***** Data provided
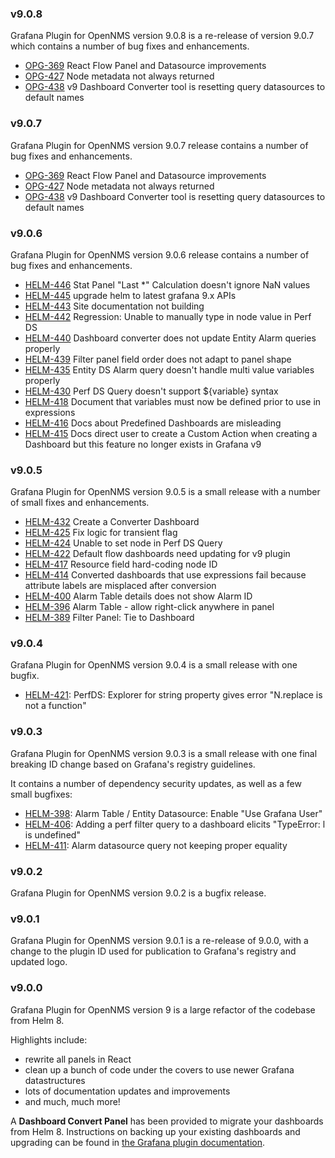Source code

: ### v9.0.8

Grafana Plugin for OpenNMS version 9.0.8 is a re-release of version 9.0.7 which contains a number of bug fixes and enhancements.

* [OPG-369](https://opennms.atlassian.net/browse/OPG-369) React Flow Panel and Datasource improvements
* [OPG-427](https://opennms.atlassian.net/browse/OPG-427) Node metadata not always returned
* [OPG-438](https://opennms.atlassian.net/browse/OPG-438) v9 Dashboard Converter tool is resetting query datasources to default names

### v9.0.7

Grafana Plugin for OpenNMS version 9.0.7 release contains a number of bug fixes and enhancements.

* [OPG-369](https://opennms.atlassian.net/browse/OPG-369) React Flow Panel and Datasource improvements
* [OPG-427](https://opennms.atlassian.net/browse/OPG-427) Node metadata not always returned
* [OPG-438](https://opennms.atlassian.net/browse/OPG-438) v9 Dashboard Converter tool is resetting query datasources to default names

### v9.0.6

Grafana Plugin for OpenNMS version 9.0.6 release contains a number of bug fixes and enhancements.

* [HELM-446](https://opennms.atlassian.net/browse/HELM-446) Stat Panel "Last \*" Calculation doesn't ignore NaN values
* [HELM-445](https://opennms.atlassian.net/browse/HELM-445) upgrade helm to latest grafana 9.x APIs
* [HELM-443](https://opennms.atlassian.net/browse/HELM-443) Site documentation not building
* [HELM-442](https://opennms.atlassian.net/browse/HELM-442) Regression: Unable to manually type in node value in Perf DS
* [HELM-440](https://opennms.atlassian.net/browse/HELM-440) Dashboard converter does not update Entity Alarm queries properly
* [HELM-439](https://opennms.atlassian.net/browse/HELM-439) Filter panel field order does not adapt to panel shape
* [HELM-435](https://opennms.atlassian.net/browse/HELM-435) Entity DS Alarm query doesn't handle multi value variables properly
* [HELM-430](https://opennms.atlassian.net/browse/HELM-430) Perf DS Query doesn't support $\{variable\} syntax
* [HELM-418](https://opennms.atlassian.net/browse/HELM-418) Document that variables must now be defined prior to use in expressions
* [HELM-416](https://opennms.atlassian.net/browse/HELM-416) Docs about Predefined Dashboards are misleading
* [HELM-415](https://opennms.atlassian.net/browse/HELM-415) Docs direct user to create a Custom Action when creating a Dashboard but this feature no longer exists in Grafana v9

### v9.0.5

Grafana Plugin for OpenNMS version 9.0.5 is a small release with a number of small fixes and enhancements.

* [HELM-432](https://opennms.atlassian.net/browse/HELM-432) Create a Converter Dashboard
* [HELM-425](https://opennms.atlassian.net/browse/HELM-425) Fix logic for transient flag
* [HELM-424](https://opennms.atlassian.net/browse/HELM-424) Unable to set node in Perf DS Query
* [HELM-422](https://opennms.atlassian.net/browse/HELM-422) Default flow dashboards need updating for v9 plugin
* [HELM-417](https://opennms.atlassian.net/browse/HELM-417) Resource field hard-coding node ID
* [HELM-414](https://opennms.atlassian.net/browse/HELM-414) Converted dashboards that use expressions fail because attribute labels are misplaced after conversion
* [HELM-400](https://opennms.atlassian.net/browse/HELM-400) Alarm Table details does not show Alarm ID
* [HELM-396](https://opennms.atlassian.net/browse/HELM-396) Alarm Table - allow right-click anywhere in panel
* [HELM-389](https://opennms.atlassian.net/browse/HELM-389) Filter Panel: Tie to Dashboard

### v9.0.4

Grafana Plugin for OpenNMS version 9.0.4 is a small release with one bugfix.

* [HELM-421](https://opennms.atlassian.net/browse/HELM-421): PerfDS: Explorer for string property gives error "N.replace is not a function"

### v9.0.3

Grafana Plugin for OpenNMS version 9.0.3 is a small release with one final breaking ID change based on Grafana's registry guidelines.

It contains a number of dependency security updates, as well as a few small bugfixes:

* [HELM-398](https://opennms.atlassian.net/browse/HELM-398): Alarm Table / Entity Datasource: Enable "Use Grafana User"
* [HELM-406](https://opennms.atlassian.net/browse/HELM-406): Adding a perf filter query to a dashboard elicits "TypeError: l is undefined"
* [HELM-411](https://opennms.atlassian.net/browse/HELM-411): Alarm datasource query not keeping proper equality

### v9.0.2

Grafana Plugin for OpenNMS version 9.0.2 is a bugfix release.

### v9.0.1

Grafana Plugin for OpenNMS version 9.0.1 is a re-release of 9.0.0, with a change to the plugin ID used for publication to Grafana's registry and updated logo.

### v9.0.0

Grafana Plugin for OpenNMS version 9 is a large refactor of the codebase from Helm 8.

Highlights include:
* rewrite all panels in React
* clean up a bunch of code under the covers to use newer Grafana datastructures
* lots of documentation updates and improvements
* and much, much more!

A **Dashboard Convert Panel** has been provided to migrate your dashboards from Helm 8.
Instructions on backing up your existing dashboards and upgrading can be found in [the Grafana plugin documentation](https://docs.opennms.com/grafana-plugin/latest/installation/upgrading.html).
**********
→ Exercise description:
In the listing above, locate the line containing "It contains a" and the line containing "much, much more!". Extract those two lines and every line between them, exactly as written, and only those.

→ Task answer:
It contains a number of dependency security updates, as well as a few small bugfixes:

* [HELM-398](https://opennms.atlassian.net/browse/HELM-398): Alarm Table / Entity Datasource: Enable "Use Grafana User"
* [HELM-406](https://opennms.atlassian.net/browse/HELM-406): Adding a perf filter query to a dashboard elicits "TypeError: l is undefined"
* [HELM-411](https://opennms.atlassian.net/browse/HELM-411): Alarm datasource query not keeping proper equality

### v9.0.2

Grafana Plugin for OpenNMS version 9.0.2 is a bugfix release.

### v9.0.1

Grafana Plugin for OpenNMS version 9.0.1 is a re-release of 9.0.0, with a change to the plugin ID used for publication to Grafana's registry and updated logo.

### v9.0.0

Grafana Plugin for OpenNMS version 9 is a large refactor of the codebase from Helm 8.

Highlights include:
* rewrite all panels in React
* clean up a bunch of code under the covers to use newer Grafana datastructures
* lots of documentation updates and improvements
* and much, much more!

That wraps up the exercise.